THE DATA below:

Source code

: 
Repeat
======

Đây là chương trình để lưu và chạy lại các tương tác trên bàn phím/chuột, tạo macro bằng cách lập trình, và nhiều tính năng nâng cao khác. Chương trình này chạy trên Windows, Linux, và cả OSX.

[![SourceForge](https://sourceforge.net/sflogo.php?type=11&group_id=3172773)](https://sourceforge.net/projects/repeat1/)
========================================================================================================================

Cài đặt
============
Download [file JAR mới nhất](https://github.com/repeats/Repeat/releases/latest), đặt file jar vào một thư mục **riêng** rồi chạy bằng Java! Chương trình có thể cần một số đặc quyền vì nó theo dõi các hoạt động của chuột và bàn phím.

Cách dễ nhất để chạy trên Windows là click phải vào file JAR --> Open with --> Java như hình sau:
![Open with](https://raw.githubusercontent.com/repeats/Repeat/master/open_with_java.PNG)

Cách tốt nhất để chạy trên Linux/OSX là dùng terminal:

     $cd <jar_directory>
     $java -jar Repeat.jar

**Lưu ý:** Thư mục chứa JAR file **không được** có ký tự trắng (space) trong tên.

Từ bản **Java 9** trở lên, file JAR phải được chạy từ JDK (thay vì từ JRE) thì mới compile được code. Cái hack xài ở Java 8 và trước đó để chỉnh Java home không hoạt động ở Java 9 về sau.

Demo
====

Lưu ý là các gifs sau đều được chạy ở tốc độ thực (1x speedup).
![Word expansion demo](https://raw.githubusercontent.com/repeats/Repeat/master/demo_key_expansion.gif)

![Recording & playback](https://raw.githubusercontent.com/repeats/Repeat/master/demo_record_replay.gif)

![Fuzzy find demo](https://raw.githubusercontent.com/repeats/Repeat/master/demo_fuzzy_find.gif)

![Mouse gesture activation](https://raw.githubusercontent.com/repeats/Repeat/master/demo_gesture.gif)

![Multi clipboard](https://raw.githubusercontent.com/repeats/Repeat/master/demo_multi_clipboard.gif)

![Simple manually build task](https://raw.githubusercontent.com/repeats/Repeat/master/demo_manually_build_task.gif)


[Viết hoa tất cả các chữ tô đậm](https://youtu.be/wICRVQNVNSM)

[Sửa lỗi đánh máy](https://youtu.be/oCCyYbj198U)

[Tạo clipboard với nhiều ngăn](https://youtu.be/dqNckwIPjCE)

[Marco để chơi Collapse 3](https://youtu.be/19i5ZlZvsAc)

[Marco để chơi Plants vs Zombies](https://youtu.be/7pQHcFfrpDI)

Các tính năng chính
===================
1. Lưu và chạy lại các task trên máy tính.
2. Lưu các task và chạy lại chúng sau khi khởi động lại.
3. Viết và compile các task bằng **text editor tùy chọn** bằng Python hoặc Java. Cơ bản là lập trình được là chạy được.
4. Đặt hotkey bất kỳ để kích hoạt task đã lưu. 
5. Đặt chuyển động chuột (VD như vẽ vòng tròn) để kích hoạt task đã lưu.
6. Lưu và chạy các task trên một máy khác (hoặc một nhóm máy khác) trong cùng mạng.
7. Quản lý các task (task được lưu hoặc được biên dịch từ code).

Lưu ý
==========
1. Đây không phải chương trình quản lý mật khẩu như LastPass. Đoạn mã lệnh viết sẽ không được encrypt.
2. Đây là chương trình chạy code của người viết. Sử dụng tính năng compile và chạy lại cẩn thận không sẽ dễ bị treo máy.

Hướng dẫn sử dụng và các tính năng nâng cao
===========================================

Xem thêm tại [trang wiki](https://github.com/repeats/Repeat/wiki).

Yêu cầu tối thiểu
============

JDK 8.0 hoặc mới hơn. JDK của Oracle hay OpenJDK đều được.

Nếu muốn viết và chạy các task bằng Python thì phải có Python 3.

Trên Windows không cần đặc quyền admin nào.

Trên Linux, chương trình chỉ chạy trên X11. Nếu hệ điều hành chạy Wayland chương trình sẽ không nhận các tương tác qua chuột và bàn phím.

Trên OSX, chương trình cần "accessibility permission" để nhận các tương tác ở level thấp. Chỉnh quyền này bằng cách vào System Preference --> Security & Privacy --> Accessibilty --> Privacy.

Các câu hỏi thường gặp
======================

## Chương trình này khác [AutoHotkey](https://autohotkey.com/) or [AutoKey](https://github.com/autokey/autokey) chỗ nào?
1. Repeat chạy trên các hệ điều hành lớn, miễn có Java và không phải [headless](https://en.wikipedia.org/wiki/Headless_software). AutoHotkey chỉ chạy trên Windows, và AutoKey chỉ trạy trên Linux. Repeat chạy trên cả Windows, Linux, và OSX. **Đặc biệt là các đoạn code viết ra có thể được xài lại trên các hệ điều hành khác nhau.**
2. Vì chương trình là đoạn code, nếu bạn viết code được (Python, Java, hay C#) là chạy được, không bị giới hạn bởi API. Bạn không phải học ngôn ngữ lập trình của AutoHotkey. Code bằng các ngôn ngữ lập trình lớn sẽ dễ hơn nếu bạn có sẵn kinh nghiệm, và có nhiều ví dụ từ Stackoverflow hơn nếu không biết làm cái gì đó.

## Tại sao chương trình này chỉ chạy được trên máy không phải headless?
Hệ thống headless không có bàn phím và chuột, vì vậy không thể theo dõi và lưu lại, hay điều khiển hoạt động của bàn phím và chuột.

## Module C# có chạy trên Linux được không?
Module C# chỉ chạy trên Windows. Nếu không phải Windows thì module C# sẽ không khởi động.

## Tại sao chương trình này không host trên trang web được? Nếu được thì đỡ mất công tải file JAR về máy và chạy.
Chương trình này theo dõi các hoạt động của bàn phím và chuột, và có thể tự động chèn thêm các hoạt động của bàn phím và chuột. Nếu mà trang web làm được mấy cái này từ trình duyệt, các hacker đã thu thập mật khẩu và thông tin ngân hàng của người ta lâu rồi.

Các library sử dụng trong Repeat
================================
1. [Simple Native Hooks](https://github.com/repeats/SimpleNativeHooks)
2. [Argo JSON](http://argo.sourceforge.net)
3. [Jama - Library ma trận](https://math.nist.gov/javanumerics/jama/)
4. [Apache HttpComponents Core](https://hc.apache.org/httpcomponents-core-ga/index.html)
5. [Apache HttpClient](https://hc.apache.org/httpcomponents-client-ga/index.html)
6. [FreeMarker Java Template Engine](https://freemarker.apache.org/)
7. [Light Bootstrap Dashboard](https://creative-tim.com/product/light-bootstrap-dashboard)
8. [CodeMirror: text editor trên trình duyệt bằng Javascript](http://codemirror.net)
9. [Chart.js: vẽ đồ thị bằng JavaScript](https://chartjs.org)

End of THE DATA.

§ TASK ITEM: Transcribe the material above word for word.

§ ANSWER TO THIS PROBLEM:
Source code

: 
Repeat
======

Đây là chương trình để lưu và chạy lại các tương tác trên bàn phím/chuột, tạo macro bằng cách lập trình, và nhiều tính năng nâng cao khác. Chương trình này chạy trên Windows, Linux, và cả OSX.

[![SourceForge](https://sourceforge.net/sflogo.php?type=11&group_id=3172773)](https://sourceforge.net/projects/repeat1/)
========================================================================================================================

Cài đặt
============
Download [file JAR mới nhất](https://github.com/repeats/Repeat/releases/latest), đặt file jar vào một thư mục **riêng** rồi chạy bằng Java! Chương trình có thể cần một số đặc quyền vì nó theo dõi các hoạt động của chuột và bàn phím.

Cách dễ nhất để chạy trên Windows là click phải vào file JAR --> Open with --> Java như hình sau:
![Open with](https://raw.githubusercontent.com/repeats/Repeat/master/open_with_java.PNG)

Cách tốt nhất để chạy trên Linux/OSX là dùng terminal:

     $cd <jar_directory>
     $java -jar Repeat.jar

**Lưu ý:** Thư mục chứa JAR file **không được** có ký tự trắng (space) trong tên.

Từ bản **Java 9** trở lên, file JAR phải được chạy từ JDK (thay vì từ JRE) thì mới compile được code. Cái hack xài ở Java 8 và trước đó để chỉnh Java home không hoạt động ở Java 9 về sau.

Demo
====

Lưu ý là các gifs sau đều được chạy ở tốc độ thực (1x speedup).
![Word expansion demo](https://raw.githubusercontent.com/repeats/Repeat/master/demo_key_expansion.gif)

![Recording & playback](https://raw.githubusercontent.com/repeats/Repeat/master/demo_record_replay.gif)

![Fuzzy find demo](https://raw.githubusercontent.com/repeats/Repeat/master/demo_fuzzy_find.gif)

![Mouse gesture activation](https://raw.githubusercontent.com/repeats/Repeat/master/demo_gesture.gif)

![Multi clipboard](https://raw.githubusercontent.com/repeats/Repeat/master/demo_multi_clipboard.gif)

![Simple manually build task](https://raw.githubusercontent.com/repeats/Repeat/master/demo_manually_build_task.gif)


[Viết hoa tất cả các chữ tô đậm](https://youtu.be/wICRVQNVNSM)

[Sửa lỗi đánh máy](https://youtu.be/oCCyYbj198U)

[Tạo clipboard với nhiều ngăn](https://youtu.be/dqNckwIPjCE)

[Marco để chơi Collapse 3](https://youtu.be/19i5ZlZvsAc)

[Marco để chơi Plants vs Zombies](https://youtu.be/7pQHcFfrpDI)

Các tính năng chính
===================
1. Lưu và chạy lại các task trên máy tính.
2. Lưu các task và chạy lại chúng sau khi khởi động lại.
3. Viết và compile các task bằng **text editor tùy chọn** bằng Python hoặc Java. Cơ bản là lập trình được là chạy được.
4. Đặt hotkey bất kỳ để kích hoạt task đã lưu. 
5. Đặt chuyển động chuột (VD như vẽ vòng tròn) để kích hoạt task đã lưu.
6. Lưu và chạy các task trên một máy khác (hoặc một nhóm máy khác) trong cùng mạng.
7. Quản lý các task (task được lưu hoặc được biên dịch từ code).

Lưu ý
==========
1. Đây không phải chương trình quản lý mật khẩu như LastPass. Đoạn mã lệnh viết sẽ không được encrypt.
2. Đây là chương trình chạy code của người viết. Sử dụng tính năng compile và chạy lại cẩn thận không sẽ dễ bị treo máy.

Hướng dẫn sử dụng và các tính năng nâng cao
===========================================

Xem thêm tại [trang wiki](https://github.com/repeats/Repeat/wiki).

Yêu cầu tối thiểu
============

JDK 8.0 hoặc mới hơn. JDK của Oracle hay OpenJDK đều được.

Nếu muốn viết và chạy các task bằng Python thì phải có Python 3.

Trên Windows không cần đặc quyền admin nào.

Trên Linux, chương trình chỉ chạy trên X11. Nếu hệ điều hành chạy Wayland chương trình sẽ không nhận các tương tác qua chuột và bàn phím.

Trên OSX, chương trình cần "accessibility permission" để nhận các tương tác ở level thấp. Chỉnh quyền này bằng cách vào System Preference --> Security & Privacy --> Accessibilty --> Privacy.

Các câu hỏi thường gặp
======================

## Chương trình này khác [AutoHotkey](https://autohotkey.com/) or [AutoKey](https://github.com/autokey/autokey) chỗ nào?
1. Repeat chạy trên các hệ điều hành lớn, miễn có Java và không phải [headless](https://en.wikipedia.org/wiki/Headless_software). AutoHotkey chỉ chạy trên Windows, và AutoKey chỉ trạy trên Linux. Repeat chạy trên cả Windows, Linux, và OSX. **Đặc biệt là các đoạn code viết ra có thể được xài lại trên các hệ điều hành khác nhau.**
2. Vì chương trình là đoạn code, nếu bạn viết code được (Python, Java, hay C#) là chạy được, không bị giới hạn bởi API. Bạn không phải học ngôn ngữ lập trình của AutoHotkey. Code bằng các ngôn ngữ lập trình lớn sẽ dễ hơn nếu bạn có sẵn kinh nghiệm, và có nhiều ví dụ từ Stackoverflow hơn nếu không biết làm cái gì đó.

## Tại sao chương trình này chỉ chạy được trên máy không phải headless?
Hệ thống headless không có bàn phím và chuột, vì vậy không thể theo dõi và lưu lại, hay điều khiển hoạt động của bàn phím và chuột.

## Module C# có chạy trên Linux được không?
Module C# chỉ chạy trên Windows. Nếu không phải Windows thì module C# sẽ không khởi động.

## Tại sao chương trình này không host trên trang web được? Nếu được thì đỡ mất công tải file JAR về máy và chạy.
Chương trình này theo dõi các hoạt động của bàn phím và chuột, và có thể tự động chèn thêm các hoạt động của bàn phím và chuột. Nếu mà trang web làm được mấy cái này từ trình duyệt, các hacker đã thu thập mật khẩu và thông tin ngân hàng của người ta lâu rồi.

Các library sử dụng trong Repeat
================================
1. [Simple Native Hooks](https://github.com/repeats/SimpleNativeHooks)
2. [Argo JSON](http://argo.sourceforge.net)
3. [Jama - Library ma trận](https://math.nist.gov/javanumerics/jama/)
4. [Apache HttpComponents Core](https://hc.apache.org/httpcomponents-core-ga/index.html)
5. [Apache HttpClient](https://hc.apache.org/httpcomponents-client-ga/index.html)
6. [FreeMarker Java Template Engine](https://freemarker.apache.org/)
7. [Light Bootstrap Dashboard](https://creative-tim.com/product/light-bootstrap-dashboard)
8. [CodeMirror: text editor trên trình duyệt bằng Javascript](http://codemirror.net)
9. [Chart.js: vẽ đồ thị bằng JavaScript](https://chartjs.org)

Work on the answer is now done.